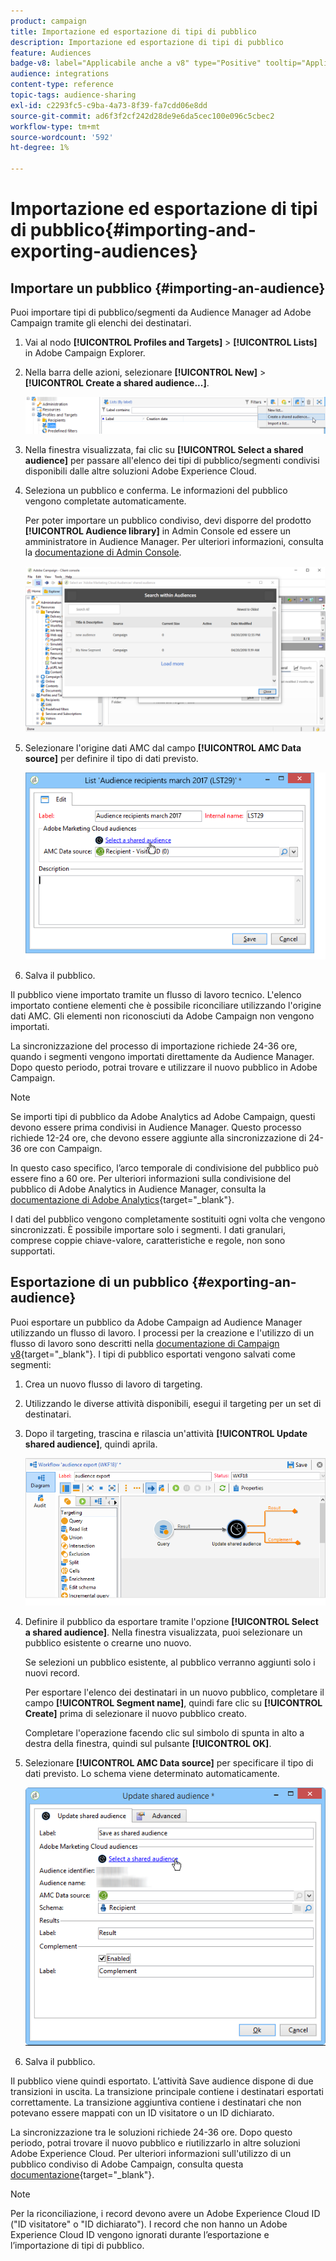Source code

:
```yaml
---
product: campaign
title: Importazione ed esportazione di tipi di pubblico
description: Importazione ed esportazione di tipi di pubblico
feature: Audiences
badge-v8: label="Applicabile anche a v8" type="Positive" tooltip="Applicabile anche a Campaign v8"
audience: integrations
content-type: reference
topic-tags: audience-sharing
exl-id: c2293fc5-c9ba-4a73-8f39-fa7cdd06e8dd
source-git-commit: ad6f3f2cf242d28de9e6da5cec100e096c5cbec2
workflow-type: tm+mt
source-wordcount: '592'
ht-degree: 1%

---
```



# Importazione ed esportazione di tipi di pubblico{#importing-and-exporting-audiences}



## Importare un pubblico {#importing-an-audience}

Puoi importare tipi di pubblico/segmenti da Audience Manager ad Adobe Campaign tramite gli elenchi dei destinatari.

1. Vai al nodo **[!UICONTROL Profiles and Targets]** > **[!UICONTROL Lists]** in Adobe Campaign Explorer.
1. Nella barra delle azioni, selezionare **[!UICONTROL New]** > **[!UICONTROL Create a shared audience...]**.

   ![](assets/aam_import_audience.png)

1. Nella finestra visualizzata, fai clic su **[!UICONTROL Select a shared audience]** per passare all&#39;elenco dei tipi di pubblico/segmenti condivisi disponibili dalle altre soluzioni Adobe Experience Cloud.
1. Seleziona un pubblico e conferma. Le informazioni del pubblico vengono completate automaticamente.

   Per poter importare un pubblico condiviso, devi disporre del prodotto **[!UICONTROL Audience library]** in Admin Console ed essere un amministratore in Audience Manager. Per ulteriori informazioni, consulta la [documentazione di Admin Console](https://helpx.adobe.com/it/enterprise/managing/user-guide.html).

   ![](assets/aam_import_audience_3.png)

1. Selezionare l&#39;origine dati AMC dal campo **[!UICONTROL AMC Data source]** per definire il tipo di dati previsto.

   ![](assets/aam_import_audience_2.png)

1. Salva il pubblico.

Il pubblico viene importato tramite un flusso di lavoro tecnico. L&#39;elenco importato contiene elementi che è possibile riconciliare utilizzando l&#39;origine dati AMC. Gli elementi non riconosciuti da Adobe Campaign non vengono importati.

La sincronizzazione del processo di importazione richiede 24-36 ore, quando i segmenti vengono importati direttamente da Audience Manager. Dopo questo periodo, potrai trovare e utilizzare il nuovo pubblico in Adobe Campaign.

>[!NOTE]
>
>Se importi tipi di pubblico da Adobe Analytics ad Adobe Campaign, questi devono essere prima condivisi in Audience Manager. Questo processo richiede 12-24 ore, che devono essere aggiunte alla sincronizzazione di 24-36 ore con Campaign.
>
>In questo caso specifico, l’arco temporale di condivisione del pubblico può essere fino a 60 ore. Per ulteriori informazioni sulla condivisione del pubblico di Adobe Analytics in Audience Manager, consulta la [documentazione di Adobe Analytics](https://experienceleague.adobe.com/docs/analytics/components/segmentation/segmentation-workflow/seg-publish.html?lang=it){target="_blank"}.

I dati del pubblico vengono completamente sostituiti ogni volta che vengono sincronizzati. È possibile importare solo i segmenti. I dati granulari, comprese coppie chiave-valore, caratteristiche e regole, non sono supportati.

## Esportazione di un pubblico {#exporting-an-audience}

Puoi esportare un pubblico da Adobe Campaign ad Audience Manager utilizzando un flusso di lavoro. I processi per la creazione e l&#39;utilizzo di un flusso di lavoro sono descritti nella [documentazione di Campaign v8](https://experienceleague.adobe.com/docs/campaign/automation/workflows/introduction/build-a-workflow.html?lang=it){target="_blank"}. I tipi di pubblico esportati vengono salvati come segmenti:

1. Crea un nuovo flusso di lavoro di targeting.
1. Utilizzando le diverse attività disponibili, esegui il targeting per un set di destinatari.
1. Dopo il targeting, trascina e rilascia un&#39;attività **[!UICONTROL Update shared audience]**, quindi aprila.

   ![](assets/aam_export_example.png)

1. Definire il pubblico da esportare tramite l&#39;opzione **[!UICONTROL Select a shared audience]**. Nella finestra visualizzata, puoi selezionare un pubblico esistente o crearne uno nuovo.

   Se selezioni un pubblico esistente, al pubblico verranno aggiunti solo i nuovi record.

   Per esportare l&#39;elenco dei destinatari in un nuovo pubblico, completare il campo **[!UICONTROL Segment name]**, quindi fare clic su **[!UICONTROL Create]** prima di selezionare il nuovo pubblico creato.

   Completare l&#39;operazione facendo clic sul simbolo di spunta in alto a destra della finestra, quindi sul pulsante **[!UICONTROL OK]**.

1. Selezionare **[!UICONTROL AMC Data source]** per specificare il tipo di dati previsto. Lo schema viene determinato automaticamente.

   ![](assets/aam_export_audience_activity.png)

1. Salva il pubblico.

Il pubblico viene quindi esportato. L’attività Save audience dispone di due transizioni in uscita. La transizione principale contiene i destinatari esportati correttamente. La transizione aggiuntiva contiene i destinatari che non potevano essere mappati con un ID visitatore o un ID dichiarato.

La sincronizzazione tra le soluzioni richiede 24-36 ore. Dopo questo periodo, potrai trovare il nuovo pubblico e riutilizzarlo in altre soluzioni Adobe Experience Cloud. Per ulteriori informazioni sull&#39;utilizzo di un pubblico condiviso di Adobe Campaign, consulta questa [documentazione](https://experienceleague.adobe.com/it/docs/core-services/interface/services/audiences/create){target="_blank"}.

>[!NOTE]
>
>Per la riconciliazione, i record devono avere un Adobe Experience Cloud ID (&quot;ID visitatore&quot; o &quot;ID dichiarato&quot;). I record che non hanno un Adobe Experience Cloud ID vengono ignorati durante l’esportazione e l’importazione di tipi di pubblico.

:::::

* [REQUIRED ACTION]:
Leaving out every picture, repeat exactly the lines of the records from the start through the line that has "Il pubblico viene importato".

* [TASK RESULT]:
Source code

:
```yaml
---
product: campaign
title: Importazione ed esportazione di tipi di pubblico
description: Importazione ed esportazione di tipi di pubblico
feature: Audiences
badge-v8: label="Applicabile anche a v8" type="Positive" tooltip="Applicabile anche a Campaign v8"
audience: integrations
content-type: reference
topic-tags: audience-sharing
exl-id: c2293fc5-c9ba-4a73-8f39-fa7cdd06e8dd
source-git-commit: ad6f3f2cf242d28de9e6da5cec100e096c5cbec2
workflow-type: tm+mt
source-wordcount: '592'
ht-degree: 1%

---
```



# Importazione ed esportazione di tipi di pubblico{#importing-and-exporting-audiences}



## Importare un pubblico {#importing-an-audience}

Puoi importare tipi di pubblico/segmenti da Audience Manager ad Adobe Campaign tramite gli elenchi dei destinatari.

1. Vai al nodo **[!UICONTROL Profiles and Targets]** > **[!UICONTROL Lists]** in Adobe Campaign Explorer.
1. Nella barra delle azioni, selezionare **[!UICONTROL New]** > **[!UICONTROL Create a shared audience...]**.

   ![](assets/aam_import_audience.png)

1. Nella finestra visualizzata, fai clic su **[!UICONTROL Select a shared audience]** per passare all&#39;elenco dei tipi di pubblico/segmenti condivisi disponibili dalle altre soluzioni Adobe Experience Cloud.
1. Seleziona un pubblico e conferma. Le informazioni del pubblico vengono completate automaticamente.

   Per poter importare un pubblico condiviso, devi disporre del prodotto **[!UICONTROL Audience library]** in Admin Console ed essere un amministratore in Audience Manager. Per ulteriori informazioni, consulta la [documentazione di Admin Console](https://helpx.adobe.com/it/enterprise/managing/user-guide.html).

   ![](assets/aam_import_audience_3.png)

1. Selezionare l&#39;origine dati AMC dal campo **[!UICONTROL AMC Data source]** per definire il tipo di dati previsto.

   ![](assets/aam_import_audience_2.png)

1. Salva il pubblico.

Il pubblico viene importato tramite un flusso di lavoro tecnico. L&#39;elenco importato contiene elementi che è possibile riconciliare utilizzando l&#39;origine dati AMC. Gli elementi non riconosciuti da Adobe Campaign non vengono importati.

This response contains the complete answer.